Blending 3D Geometry and Machine Learning for Multi-View Stereopsis

Prepring-ArXiv

Authors: Vibhas K. Vats, Md. Alimoor Reza, David J. Crandall, and Soon-heung Jung

NOTE: Please contact Vibhas Vats (vkvatsdss@gamil.com) for any help.

Abstract

Traditional multi-view stereo (MVS) methods primarily depend on photometric and geometric consistency constraints. In contrast, modern learning-based algorithms often rely on the plane sweep algorithm to infer 3D geometry, applying explicit geometric consistency (GC) checks only as a post-processing step, with no impact on the learning process itself. In this work, we introduce GC-MVSNet++, a novel approach that actively enforces geometric consistency of reference view depth maps across multiple source views (multi-view) and at various scales (multi-scale) during the learning phase (see Fig. 1 above). This integrated GC check significantly accelerates the learning process by directly penalizing geometrically inconsistent pixels, effectively halving the number of training iterations compared to other MVS methods. Furthermore, we introduce a densely connected cost regularization network with two distinct block designs—simple and feature-dense—optimized to harness dense feature connections for enhanced regularization. Extensive experiments demonstrate that our approach achieves a new state-of-the-art on the DTU and BlendedMVS datasets secure second place on the Tanks and Temples benchmark. To our knowledge, GC-MVSNet++ is the first method to enforce multi-view, multi-scale geometric consistency during learning.

GC-MVSNet++ Architecture

Cloning the Repo

Our code is tested with Python==3.9 and above, PyTorch==2.0 and above, CUDA==10.8 and above on LINUX systems with NVIDIA GPUs.
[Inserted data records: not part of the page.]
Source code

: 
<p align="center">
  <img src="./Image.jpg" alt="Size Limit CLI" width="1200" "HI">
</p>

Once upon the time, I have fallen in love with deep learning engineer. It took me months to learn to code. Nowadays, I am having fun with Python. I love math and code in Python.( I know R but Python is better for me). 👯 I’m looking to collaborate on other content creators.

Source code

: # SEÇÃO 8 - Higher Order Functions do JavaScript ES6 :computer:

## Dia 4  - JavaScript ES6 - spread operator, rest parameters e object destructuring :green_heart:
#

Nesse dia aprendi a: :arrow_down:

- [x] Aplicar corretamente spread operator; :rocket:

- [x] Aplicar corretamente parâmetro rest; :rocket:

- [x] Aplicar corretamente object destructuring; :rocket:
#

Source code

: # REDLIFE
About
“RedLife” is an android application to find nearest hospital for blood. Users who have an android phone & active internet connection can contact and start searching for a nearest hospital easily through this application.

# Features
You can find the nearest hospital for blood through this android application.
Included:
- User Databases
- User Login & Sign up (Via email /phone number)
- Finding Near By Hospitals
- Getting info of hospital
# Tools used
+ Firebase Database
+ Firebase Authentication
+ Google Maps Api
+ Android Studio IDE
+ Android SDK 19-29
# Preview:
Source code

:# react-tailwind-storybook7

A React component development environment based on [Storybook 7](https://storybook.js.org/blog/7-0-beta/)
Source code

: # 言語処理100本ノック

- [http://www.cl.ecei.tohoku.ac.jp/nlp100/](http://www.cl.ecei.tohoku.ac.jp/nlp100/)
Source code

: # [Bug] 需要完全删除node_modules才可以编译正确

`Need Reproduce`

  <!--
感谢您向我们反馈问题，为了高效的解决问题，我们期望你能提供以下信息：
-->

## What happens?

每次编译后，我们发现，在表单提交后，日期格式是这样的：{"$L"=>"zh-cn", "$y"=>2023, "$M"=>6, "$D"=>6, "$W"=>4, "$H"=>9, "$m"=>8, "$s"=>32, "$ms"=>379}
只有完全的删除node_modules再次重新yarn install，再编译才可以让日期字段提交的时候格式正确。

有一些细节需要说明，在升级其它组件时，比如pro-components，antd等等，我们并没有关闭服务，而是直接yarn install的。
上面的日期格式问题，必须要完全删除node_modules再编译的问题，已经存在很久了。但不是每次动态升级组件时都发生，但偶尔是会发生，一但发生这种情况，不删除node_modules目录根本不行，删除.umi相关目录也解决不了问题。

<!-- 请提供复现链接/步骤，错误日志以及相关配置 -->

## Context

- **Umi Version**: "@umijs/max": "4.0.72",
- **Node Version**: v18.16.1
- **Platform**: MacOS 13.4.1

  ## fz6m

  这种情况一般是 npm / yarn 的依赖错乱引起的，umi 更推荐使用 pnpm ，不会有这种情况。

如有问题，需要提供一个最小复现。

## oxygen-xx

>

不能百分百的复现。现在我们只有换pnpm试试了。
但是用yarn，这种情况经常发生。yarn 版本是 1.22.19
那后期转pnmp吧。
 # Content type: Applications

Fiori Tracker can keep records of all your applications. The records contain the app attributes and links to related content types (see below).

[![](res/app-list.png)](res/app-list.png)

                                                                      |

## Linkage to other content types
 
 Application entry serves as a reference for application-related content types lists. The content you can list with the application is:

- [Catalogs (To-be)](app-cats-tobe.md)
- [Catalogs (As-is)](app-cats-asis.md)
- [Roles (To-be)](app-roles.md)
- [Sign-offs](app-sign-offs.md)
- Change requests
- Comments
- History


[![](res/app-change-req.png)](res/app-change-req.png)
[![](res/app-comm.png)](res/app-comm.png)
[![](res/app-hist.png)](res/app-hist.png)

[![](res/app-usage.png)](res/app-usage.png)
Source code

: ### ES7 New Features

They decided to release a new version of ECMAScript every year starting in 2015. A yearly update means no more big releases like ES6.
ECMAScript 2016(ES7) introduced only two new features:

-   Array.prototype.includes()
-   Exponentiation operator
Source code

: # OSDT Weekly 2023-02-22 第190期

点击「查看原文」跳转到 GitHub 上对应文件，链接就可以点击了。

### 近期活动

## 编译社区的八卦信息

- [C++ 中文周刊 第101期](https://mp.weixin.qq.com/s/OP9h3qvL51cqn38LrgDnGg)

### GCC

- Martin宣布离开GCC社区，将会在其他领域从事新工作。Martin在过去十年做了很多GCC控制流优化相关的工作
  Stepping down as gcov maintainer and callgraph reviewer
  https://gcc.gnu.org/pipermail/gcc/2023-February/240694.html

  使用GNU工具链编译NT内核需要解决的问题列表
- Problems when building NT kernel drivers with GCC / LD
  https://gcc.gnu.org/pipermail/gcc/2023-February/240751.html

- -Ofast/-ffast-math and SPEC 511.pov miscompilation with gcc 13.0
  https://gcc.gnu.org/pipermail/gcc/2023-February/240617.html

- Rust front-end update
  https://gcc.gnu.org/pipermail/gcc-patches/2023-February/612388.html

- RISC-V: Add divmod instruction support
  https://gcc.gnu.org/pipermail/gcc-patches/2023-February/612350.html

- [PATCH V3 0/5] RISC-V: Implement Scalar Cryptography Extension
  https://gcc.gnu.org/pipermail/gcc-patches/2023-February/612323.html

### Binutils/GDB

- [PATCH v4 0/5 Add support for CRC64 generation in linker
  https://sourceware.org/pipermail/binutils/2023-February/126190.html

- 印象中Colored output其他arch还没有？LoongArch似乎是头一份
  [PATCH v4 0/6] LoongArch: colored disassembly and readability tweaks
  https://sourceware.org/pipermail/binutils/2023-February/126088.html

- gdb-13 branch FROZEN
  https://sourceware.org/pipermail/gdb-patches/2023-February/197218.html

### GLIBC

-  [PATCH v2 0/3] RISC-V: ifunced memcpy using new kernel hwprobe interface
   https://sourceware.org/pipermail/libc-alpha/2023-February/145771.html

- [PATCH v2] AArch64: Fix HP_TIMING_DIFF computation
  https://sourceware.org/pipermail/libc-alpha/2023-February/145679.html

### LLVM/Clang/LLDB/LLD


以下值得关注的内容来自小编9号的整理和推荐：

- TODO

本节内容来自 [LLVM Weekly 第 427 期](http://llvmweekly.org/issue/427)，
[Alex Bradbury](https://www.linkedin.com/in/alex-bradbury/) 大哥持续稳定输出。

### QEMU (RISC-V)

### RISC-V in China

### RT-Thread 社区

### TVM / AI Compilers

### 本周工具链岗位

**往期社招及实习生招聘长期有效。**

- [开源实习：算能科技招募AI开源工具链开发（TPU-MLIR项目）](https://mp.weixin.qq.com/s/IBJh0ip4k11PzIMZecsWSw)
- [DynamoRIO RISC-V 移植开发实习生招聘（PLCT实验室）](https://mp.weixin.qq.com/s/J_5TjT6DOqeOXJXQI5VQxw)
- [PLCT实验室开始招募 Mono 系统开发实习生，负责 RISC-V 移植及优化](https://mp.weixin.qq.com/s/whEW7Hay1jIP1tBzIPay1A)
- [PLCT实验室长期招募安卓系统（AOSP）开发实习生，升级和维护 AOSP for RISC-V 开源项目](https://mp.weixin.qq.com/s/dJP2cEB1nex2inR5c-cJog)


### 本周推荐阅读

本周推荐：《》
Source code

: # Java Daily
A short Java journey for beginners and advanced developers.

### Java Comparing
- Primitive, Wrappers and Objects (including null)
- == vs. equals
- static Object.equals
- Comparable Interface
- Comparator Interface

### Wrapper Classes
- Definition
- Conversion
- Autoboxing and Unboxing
To use GC-MVSNet, clone this repo:

git clone 
cd GC-MVSNet

Data preparation

In GC-MVSNet, we mainly use DTU, BlendedMVS and Tanks and Temples to train and evaluate our models. You can prepare the corresponding data by following the instructions below.

DTU

For DTU training set, you can download the preprocessed DTU training data and Depths_raw (both from Original MVSNet), and unzip them to construct a dataset folder like:

dtu_training
 ├── Cameras
 ├── Depths
 ├── Depths_raw
 └── Rectified

For DTU testing set, you can download the preprocessed DTU testing data (from Original MVSNet) and unzip it as the test data folder, which should contain one cams folder, one images folder and one pair.txt file.

BlendedMVS

We use the low-res set of BlendedMVS dataset for both training and testing. You can download the low-res set from orignal BlendedMVS and unzip it to form the dataset folder like below:

BlendedMVS
 ├── 5a0271884e62597cdee0d0eb
 │     ├── blended_images
 │     ├── cams
 │     └── rendered_depth_maps
 ├── 59338e76772c3e6384afbb15
 ├── 59f363a8b45be22330016cad
 ├── ...
 ├── all_list.txt
 ├── training_list.txt
 └── validation_list.txt

Tanks & Temples

Download our preprocessed Tanks and Temples dataset and unzip it to form the dataset folder like below:

tankandtemples
 ├── advanced
 │  ├── Auditorium
 │  ├── Ballroom
 │  ├── ...
 │  └── Temple
 └── intermediate
        ├── Family
        ├── Francis
        ├── ...
        └── Train

TRAINING

Training on DTU

Set the configuration in train.sh:

MVS_TRAINING: traing data path
LOG_DIR: checkpoint saving path
MASK_TYPE: mask name
CONS2INCO_TYPE: type of averaging operatio for geometric mask
AVERAGE_WEIGHT_GAP: decide the range of geometric penalty
OPERATION: operation between penalty and per-pixel error
nviews: nviews for the network, default 5
GEO_MASK_SUM_TH: value of M
R_DEPTH_MIN_THRESH: stage-wise RDD threshold
DIST_THRESH: stage-wise PDE threshold
LR: learning rate
LREPOCHS: learning rate decay epochs:decay factor
weight_decay: weight decay term
EPOCHS: training epochs
NGPUS: no of gpus
BATCH_SIZE: batch size
ndepths: stage-wise number of depth hypothesis planes
DLOSSW: stage-wise weights for loss terms
depth_interval_ratio: depth interval ratio

Finetune on BlendedMVS

For a fair comparison with other SOTA methods on Tanks and Temples benchmark, we finetune our model on BlendedMVS dataset after training on DTU dataset.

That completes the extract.